Sunday, December 18, 2011

The Weakest Link in Appraisal/Valuation Reports is the Information Supplied by the Property Owner

Do not hire this kind of appraiser.

Some of my previous blog posts have touched upon this subject, whether it was the Jakko Poyry forest valuation report that SinoForest investors relied upon to their detriment (including John Paulson, who lost more than half a billion dollars), or the valuation report relying on false financial statements in the case of the Beijing Gateway Plaza fraud, or the Costa Rican appraisal report based on false representations of the property having full development entitlements.

The commonality in these instances was that an appraiser or valuer unwittingly relied upon false statements made by a property owner, resulting in a flawed valuation.

One thing missing from real estate appraisal and valuation textbooks is a statement of one fundamental human truth: People lie.

Because an appraisal or valuation report is often used to gain financing or to lessen taxes, appraisers should expect to be lied to. Most appraisers don’t seem to care about this, though, instead filling their reports with multiple disclaimers and limiting conditions. We are even taught that this is good appraising. In most English language valuation reports, for instance, one finds a standard exculpatory statement such as the following:

No responsibility is assumed for accuracy of information furnished by the property owner.”

This is the Achilles heel of the appraisal profession throughout the world –-acceptance of inaccurate information from biased parties without verification. Some appraisers in high places even contend that it is not an appraiser or valuer's responsibility to verify such information. "Who am I, the fact police?" asked one. Yes, you should be.

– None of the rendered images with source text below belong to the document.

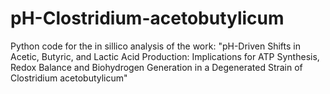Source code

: # pH-Clostridium-acetobutylicum
Python code for the in sillico analysis of the work: "pH-Driven Shifts in Acetic, Butyric, and Lactic Acid Production: Implications for ATP Synthesis, Redox Balance and Biohydrogen Generation in a Degenerated  Strain of Clostridium acetobutylicum"
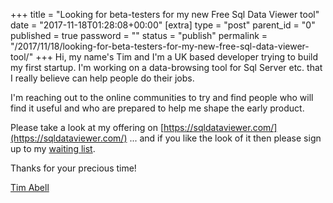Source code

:+++
title = "Looking for beta-testers for my new Free Sql Data Viewer tool"
date = "2017-11-18T01:28:08+00:00"
[extra]
type = "post"
parent_id = "0"
published = true
password = ""
status = "publish"
permalink = "/2017/11/18/looking-for-beta-testers-for-my-new-free-sql-data-viewer-tool/"
+++
Hi, my name's Tim and I'm a UK based developer trying to build my first startup.  I'm working on a data-browsing tool for Sql Server etc. that I really believe can help people do their jobs.

I'm reaching out to the online communities to try and find people who will find it useful and who are prepared to help me shape the early product.

Please take a look at my offering on [https://sqldataviewer.com/](https://sqldataviewer.com/) ... and if you like the look of it then please sign up to my [waiting list](https://www.getdrip.com/forms/70504364/submissions/new).

Thanks for your precious time!

[Tim Abell](https://www.linkedin.com/in/timabell/)
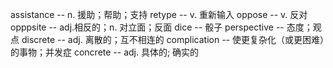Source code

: assistance        -- n. 援助；帮助；支持
retype            -- v. 重新输入
oppose            -- v. 反对
opppsite          -- adj.相反的；n. 对立面；反面
dice              -- 骰子
perspective       -- 态度；观点
discrete          -- adj. 离散的；互不相连的
complication      -- 使更复杂化（或更困难）的事物；并发症
concrete          -- adj. 具体的; 确实的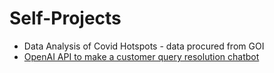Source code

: # Self-Projects

+ Data Analysis of Covid Hotspots - data procured from GOI
+ [OpenAI API to make a customer query resolution chatbot](https://github.com/kidwithahalo/Self-Projects/tree/master/Building%20system%20with%20openAI%20API)
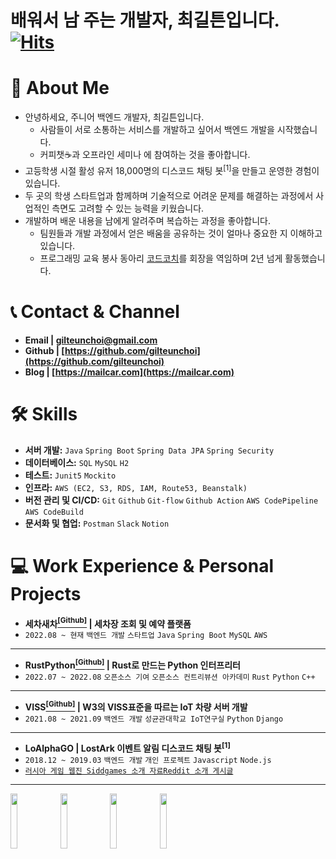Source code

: # 배워서 남 주는 개발자,  최길튼입니다. [![Hits](https://hits.seeyoufarm.com/api/count/incr/badge.svg?url=https%3A%2F%2Fgithub.com%2Fgilteunchoi&count_bg=%23000000&title_bg=%23000000&icon=github.svg&icon_color=%23FFFFFF&title=hits&edge_flat=false)](https://mailcar.com)

# 🙋 About Me

- 안녕하세요, 주니어 백엔드 개발자, 최길튼입니다.
    - 사람들이 서로 소통하는 서비스를 개발하고 싶어서 백엔드 개발을 시작했습니다.
    - 커피챗☕과 오프라인 세미나 에 참여하는 것을 좋아합니다.
- 고등학생 시절 활성 유저 18,000명의 디스코드 채팅 봇<sup>[1]</sup>을 만들고 운영한 경험이 있습니다.
- 두 곳의 학생 스타트업과 함께하며 기술적으로 어려운 문제를 해결하는 과정에서 사업적인 측면도 고려할 수 있는 능력을 키웠습니다.
- 개발하며 배운 내용을 남에게 알려주며 복습하는 과정을 좋아합니다.
    - 팀원들과 개발 과정에서 얻은 배움을 공유하는 것이 얼마나 중요한 지 이해하고 있습니다.
    - 프로그래밍 교육 봉사 동아리 [코드코치](https://codecoach.imweb.me/)를 회장을 역임하며 2년 넘게 활동했습니다.

# 📞 Contact & Channel
- **Email | gilteunchoi@gmail.com**
- **Github | [https://github.com/gilteunchoi](https://github.com/gilteunchoi)**
- **Blog | [https://mailcar.com](https://mailcar.com)**

# 🛠 Skills
- **서버 개발:** `Java` `Spring Boot` `Spring Data JPA` `Spring Security`
- **데이터베이스:** `SQL` `MySQL` `H2`
- **테스트:** `Junit5` `Mockito`
- **인프라:** `AWS (EC2, S3, RDS, IAM, Route53, Beanstalk)`
- **버전 관리 및 CI/CD:** `Git` `Github` `Git-flow` `Github Action` `AWS CodePipeline` `AWS CodeBuild`
- **문서화 및 협업:** `Postman` `Slack` `Notion`

# 💻 Work Experience & Personal Projects
- **세차새차[<sup>[Github]</sup>](https://github.com/washcarnewcar/washcar.me-spring-server) | 세차장 조회 및 예약 플랫폼**
- `2022.08 ~ 현재` `백엔드 개발` `스타트업` `Java` `Spring Boot` `MySQL` `AWS`
---
- **RustPython[<sup>[Github]</sup>](https://github.com/RustPython/RustPython/pulls?q=is%3Apr+author%3Agilteunchoi+) | Rust로 만드는 Python 인터프리터**
- `2022.07 ~ 2022.08` `오픈소스 기여` `오픈소스 컨트리뷰션 아카데미` `Rust` `Python` `C++`
---
- **VISS[<sup>[Github]</sup>](https://github.com/skku-iotlab/viss_backend) | W3의 VISS표준을 따르는 IoT 차량 서버 개발**
- `2021.08 ~ 2021.09` `백엔드 개발` `성균관대학교 IoT연구실` `Python` `Django`
---
- **LoAlphaGO | LostArk 이벤트 알림 디스코드 채팅 봇<sup>[1]</sup>**
- `2018.12 ~ 2019.03` `백엔드 개발` `개인 프로젝트` `Javascript` `Node.js`
- [`러시아 게임 웹진 Siddgames 소개 자료`](https://dzen.ru/media/siddgames/discord-bot-dlia-vashego-kanala-lost-ark-5c1647f52fb96d00aa8d152f)[`Reddit 소개 게시글`](https://www.reddit.com/r/lostarkgame/comments/aa8uru/lost_ark_eventisland_alarm_bot/)
---

<img src = "https://user-images.githubusercontent.com/61682534/226188069-df0c7cb7-e2c9-473c-b5f0-30ef5f6c7c90.png" width="15%" height="15%"> <img src = "https://user-images.githubusercontent.com/61682534/226187886-f0a76650-d52e-4965-94ea-124da3cc9758.png" width="15%" height="15%"> <img src = "https://user-images.githubusercontent.com/61682534/226187737-bd5cb5a7-3ab9-4a7d-85c1-30f006437435.png" width="15%" height="15%"> <img src = "https://user-images.githubusercontent.com/61682534/226187741-75a75c81-accc-4c0b-84ec-da2396984e4a.png" width="15%" height="15%">
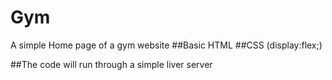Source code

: # Gym
A simple Home page of a gym website
##Basic HTML
##CSS (display:flex;)

##The code will run through a simple liver server 
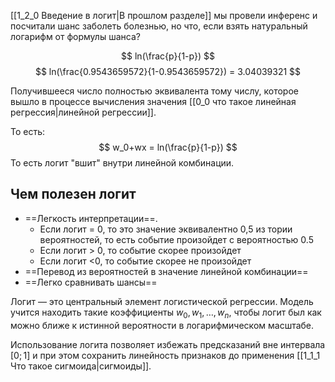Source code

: [[1_2_0 Введение в логит|В прошлом разделе]] мы провели инференс и посчитали шанс заболеть болезнью, но что, если взять натуральный логарифм от формулы шанса?

$$
ln(\frac{p}{1-p})
$$
$$
ln(\frac{0.9543659572}{1-0.9543659572}) = 3.04039321
$$

Получившееся число полностью эквивалента тому числу, которое вышло в процессе вычисления значения [[0_0 что такое линейная регрессия|линейной регрессии]]. 

То есть:
$$
w_0+wx = ln(\frac{p}{1-p})
$$
То есть логит "вшит" внутри линейной комбинации. 
## Чем полезен логит
- ==Легкость интерпретации==. 
	- Если логит = 0, то это значение эквивалентно 0,5 из тории вероятностей, то есть событие произойдет с вероятностью 0.5 
	- Если логит > 0, то событие скорее произойдет 
	- Если логит <0, то событие скорее не произойдет 
- ==Перевод из вероятностей в значение линейной комбинации==
- ==Легко сравнивать шансы==

Логит — это центральный элемент логистической регрессии. Модель учится находить такие коэффициенты $w_0, w_1, \dots, w_n$, чтобы логит был как можно ближе к истинной вероятности в логарифмическом масштабе.

Использование логита позволяет избежать предсказаний вне интервала $[0; 1]$ и при этом сохранить линейность признаков до применения [[1_1_1 Что такое сигмоида|сигмоиды]].


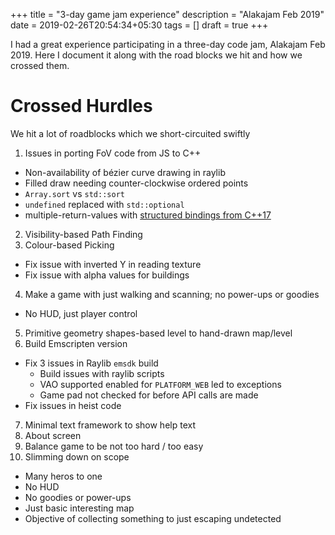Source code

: +++
title = "3-day game jam experience"
description = "Alakajam Feb 2019"
date = 2019-02-26T20:54:34+05:30
tags = []
draft = true
+++

I had a great experience participating in a three-day code jam, Alakajam Feb 2019.  Here I document it along with the road blocks we hit and how we crossed them.

# Crossed Hurdles

We hit a lot of roadblocks which we short-circuited swiftly

1. Issues in porting FoV code from JS to C++
  + Non-availability of bézier curve drawing in raylib
  + Filled draw needing counter-clockwise ordered points
  + `Array.sort` vs `std::sort`
  + `undefined` replaced with `std::optional`
  + multiple-return-values with [structured bindings from C++17][structured bindings]
2. Visibility-based Path Finding
3. Colour-based Picking
  + Fix issue with inverted Y in reading texture
  + Fix issue with alpha values for buildings
4. Make a game with just walking and scanning; no power-ups or goodies
  + No HUD, just player control
5. Primitive geometry shapes-based level to hand-drawn map/level
6. Build Emscripten version
  + Fix 3 issues in Raylib `emsdk` build
    + Build issues with raylib scripts
    + VAO supported enabled for `PLATFORM_WEB` led to exceptions
    + Game pad not checked for before API calls are made
  + Fix issues in heist code
7. Minimal text framework to show help text
8. About screen
9. Balance game to be not too hard / too easy
10. Slimming down on scope
  + Many heros to one
  + No HUD
  + No goodies or power-ups
  + Just basic interesting map
  + Objective of collecting something to just escaping undetected

[structured bindings]: https://skebanga.github.io/structured-bindings/
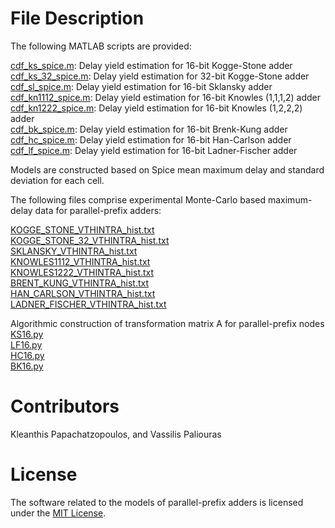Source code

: # File Description

The following MATLAB scripts are provided:

[cdf_ks_spice.m](https://github.com/papachatz/ppa_models/blob/main/cdf_ks_spice.m): Delay yield estimation for 16-bit Kogge-Stone adder <br />
[cdf_ks_32_spice.m](https://github.com/papachatz/ppa_models/blob/main/cdf_ks_32_spice.m): Delay yield estimation for 32-bit Kogge-Stone adder <br />
[cdf_sl_spice.m](https://github.com/papachatz/ppa_models/blob/main/cdf_sl_spice.m): Delay yield estimation for 16-bit Sklansky adder <br />
[cdf_kn1112_spice.m](https://github.com/papachatz/ppa_models/blob/main/cdf_kn1112_spice.m): Delay yield estimation for 16-bit Knowles (1,1,1,2) adder <br />
[cdf_kn1222_spice.m](https://github.com/papachatz/ppa_models/blob/main/cdf_kn1222_spice.m): Delay yield estimation for 16-bit Knowles (1,2,2,2) adder <br />
[cdf_bk_spice.m](https://github.com/papachatz/ppa_models/blob/main/cdf_bk_spice.m): Delay yield estimation for 16-bit Brenk-Kung adder <br />
[cdf_hc_spice.m](https://github.com/papachatz/ppa_models/blob/main/cdf_hc_spice.m): Delay yield estimation for 16-bit Han-Carlson adder <br />
[cdf_lf_spice.m](https://github.com/papachatz/ppa_models/blob/main/cdf_lf_spice.m): Delay yield estimation for 16-bit Ladner-Fischer adder <br />

Models are constructed based on Spice mean maximum delay and standard deviation for 
each cell.

The following files comprise experimental Monte-Carlo based maximum-delay data for 
parallel-prefix adders:

[KOGGE_STONE_VTHINTRA_hist.txt](https://github.com/papachatz/ppa_models/blob/main/KOGGE_STONE_VTHINTRA_hist.txt) <br />
[KOGGE_STONE_32_VTHINTRA_hist.txt](https://github.com/papachatz/ppa_models/blob/main/KOGGE_STONE_32_VTHINTRA_hist.txt) <br />
[SKLANSKY_VTHINTRA_hist.txt](https://github.com/papachatz/ppa_models/blob/main/SKLANSKY_VTHINTRA_hist.txt) <br />
[KNOWLES1112_VTHINTRA_hist.txt](https://github.com/papachatz/ppa_models/blob/main/KNOWLES1112_VTHINTRA_hist.txt) <br />
[KNOWLES1222_VTHINTRA_hist.txt](https://github.com/papachatz/ppa_models/blob/main/KNOWLES1222_VTHINTRA_hist.txt) <br />
[BRENT_KUNG_VTHINTRA_hist.txt](https://github.com/papachatz/ppa_models/blob/main/BRENT_KUNG_VTHINTRA_hist.txt) <br />
[HAN_CARLSON_VTHINTRA_hist.txt](https://github.com/papachatz/ppa_models/blob/main/HAN_CARLSON_VTHINTRA_hist.txt) <br />
[LADNER_FISCHER_VTHINTRA_hist.txt](https://github.com/papachatz/ppa_models/blob/main/LADNER_FISCHER_VTHINTRA_hist.txt) <br />


Algorithmic construction of transformation matrix A for parallel-prefix nodes <br />
[KS16.py](https://github.com/papachatz/ppa_models/blob/main/KS16.py) <br />
[LF16.py](https://github.com/papachatz/ppa_models/blob/main/LF16.py) <br />
[HC16.py](https://github.com/papachatz/ppa_models/blob/main/HC16.py) <br />
[BK16.py](https://github.com/papachatz/ppa_models/blob/main/BK16.py) <br />


# Contributors

Kleanthis Papachatzopoulos, and Vassilis Paliouras

# License 

The software related to the models of parallel-prefix adders is licensed under the [MIT License](https://github.com/papachatz/ppa_models/blob/main/LICENSE). 



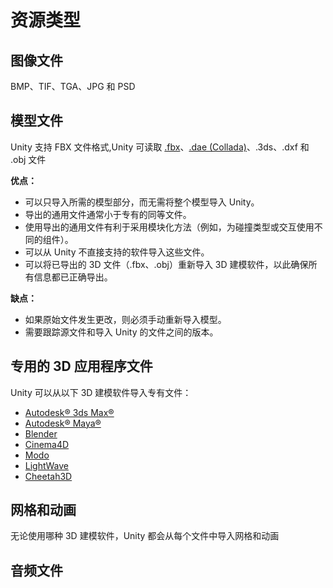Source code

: # 资源类型

## 图像文件

 BMP、TIF、TGA、JPG 和 PSD

## 模型文件

Unity 支持 FBX 文件格式,Unity 可读取 [.fbx](https://www.autodesk.com/products/fbx/overview)、[.dae (Collada)](https://www.khronos.org/collada/)、.3ds、.dxf 和 .obj 文件

**优点：**

- 可以只导入所需的模型部分，而无需将整个模型导入 Unity。
- 导出的通用文件通常小于专有的同等文件。
- 使用导出的通用文件有利于采用模块化方法（例如，为碰撞类型或交互使用不同的组件）。
- 可以从 Unity 不直接支持的软件导入这些文件。
- 可以将已导出的 3D 文件（.fbx、.obj）重新导入 3D 建模软件，以此确保所有信息都已正确导出。

**缺点：**

- 如果原始文件发生更改，则必须手动重新导入模型。
- 需要跟踪源文件和导入 Unity 的文件之间的版本。

## 专用的 3D 应用程序文件

Unity 可以从以下 3D 建模软件导入专有文件：

- [Autodesk® 3ds Max®](https://www.autodesk.com/products/3ds-max/overview)
- [Autodesk® Maya®](https://www.autodesk.com/products/maya/overview)
- [Blender](https://www.blender.org/)
- [Cinema4D](https://www.maxon.net/en/products/cinema-4d/overview/)
- [Modo](https://www.foundry.com/products/modo)
- [LightWave](https://www.lightwave3d.com/)
- [Cheetah3D](https://www.cheetah3d.com/)

## 网格和动画

无论使用哪种 3D 建模软件，Unity 都会从每个文件中导入网格和动画

## 音频文件	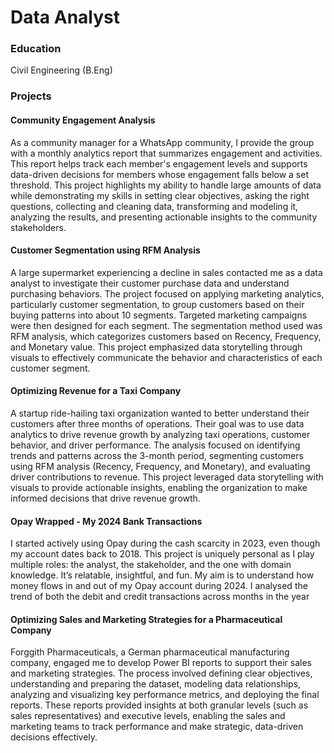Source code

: # Data Analyst

### Education
Civil Engineering (B.Eng)

### Projects
#### Community Engagement Analysis
As a community manager for a WhatsApp community, I provide the group with a monthly analytics report that summarizes engagement and activities. This report helps track each member's engagement levels and supports data-driven decisions for members whose engagement falls below a set threshold. This project highlights my ability to handle large amounts of data while demonstrating my skills in setting clear objectives, asking the right questions, collecting and cleaning data, transforming and modeling it, analyzing the results, and presenting actionable insights to the community stakeholders.

#### Customer Segmentation using RFM Analysis
A large supermarket experiencing a decline in sales contacted me as a data analyst to investigate their customer purchase data and understand purchasing behaviors. The project focused on applying marketing analytics, particularly customer segmentation, to group customers based on their buying patterns into about 10 segments. Targeted marketing campaigns were then designed for each segment. The segmentation method used was RFM analysis, which categorizes customers based on Recency, Frequency, and Monetary value. This project emphasized data storytelling through visuals to effectively communicate the behavior and characteristics of each customer segment.

#### Optimizing Revenue for a Taxi Company
A startup ride-hailing taxi organization wanted to better understand their customers after three months of operations. Their goal was to use data analytics to drive revenue growth by analyzing taxi operations, customer behavior, and driver performance. The analysis focused on identifying trends and patterns across the 3-month period, segmenting customers using RFM analysis (Recency, Frequency, and Monetary), and evaluating driver contributions to revenue. This project leveraged data storytelling with visuals to provide actionable insights, enabling the organization to make informed decisions that drive revenue growth.

#### Opay Wrapped - My 2024 Bank Transactions
I started actively using Opay during the cash scarcity in 2023, even though my account dates back to 2018. This project is uniquely personal as I play multiple roles: the analyst, the stakeholder, and the one with domain knowledge. It’s relatable, insightful, and fun. My aim is to understand how money flows in and out of my Opay account during 2024. I analysed the trend of both the debit and credit transactions across months in the year

#### Optimizing Sales and Marketing Strategies for a Pharmaceutical Company
Forggith Pharmaceuticals, a German pharmaceutical manufacturing company, engaged me to develop Power BI reports to support their sales and marketing strategies. The process involved defining clear objectives, understanding and preparing the dataset, modeling data relationships, analyzing and visualizing key performance metrics, and deploying the final reports. These reports provided insights at both granular levels (such as sales representatives) and executive levels, enabling the sales and marketing teams to track performance and make strategic, data-driven decisions effectively.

Last week I was appraising an isolated “cave lodge” in hillbilly country. A New York area hotel valuation firm came in before and appraised it for $5 million based on the owner’s representations of renting it out at nightly rates of $1000 to $1800 for more than 85% of the year, with annual revenues of $368,200. No efforts were made to verify these revenues despite their implausibility and lack of customary expense categories, such as Payroll expense.

I asked for tax returns, both Federal income tax and state sales tax returns, and got a runaround with plenty of excuses and contradictions. The owner finally admitted that he has paid no sales taxes on his lodging revenues, and the only Federal tax return produced indicated revenues of about $36,000, or about 10% of what was previously represented.

My favorite tall tale was when the owner told me that Cher had rented the place for a Halloween party last year. He should have picked a more mysterious celebrity, as Cher is a known concert performer, and it has been well established that she performed in Las Vegas (more than 1500 miles away) on Halloween night last year, and there are unauthorized YouTube videos to prove it.

A few weeks ago I was also asked to look at a vacant, 85-year-old multi-story warehouse. Two appraisers had relied on the owner’s representations and had made “extraordinary assumptions” that the elevators were operational (they were not) and relied on owner representations of “clear height” (the height to which goods can be stacked) and building area, apparently not measuring the building. Although the warehouse had been purchased for $430,000 in 2005, at the top of the market, and has remained vacant and unsold since then (having been listed for sale and lease in the mean time), both appraisers now estimated value to be about $2 million.


An appraisal or a valuation is only as good as the data and assumptions that it relies upon. Garbage in, garbage out. It is time for users of valuation services to ask questions about the reports they rely upon, questions such as “How did you verify this?”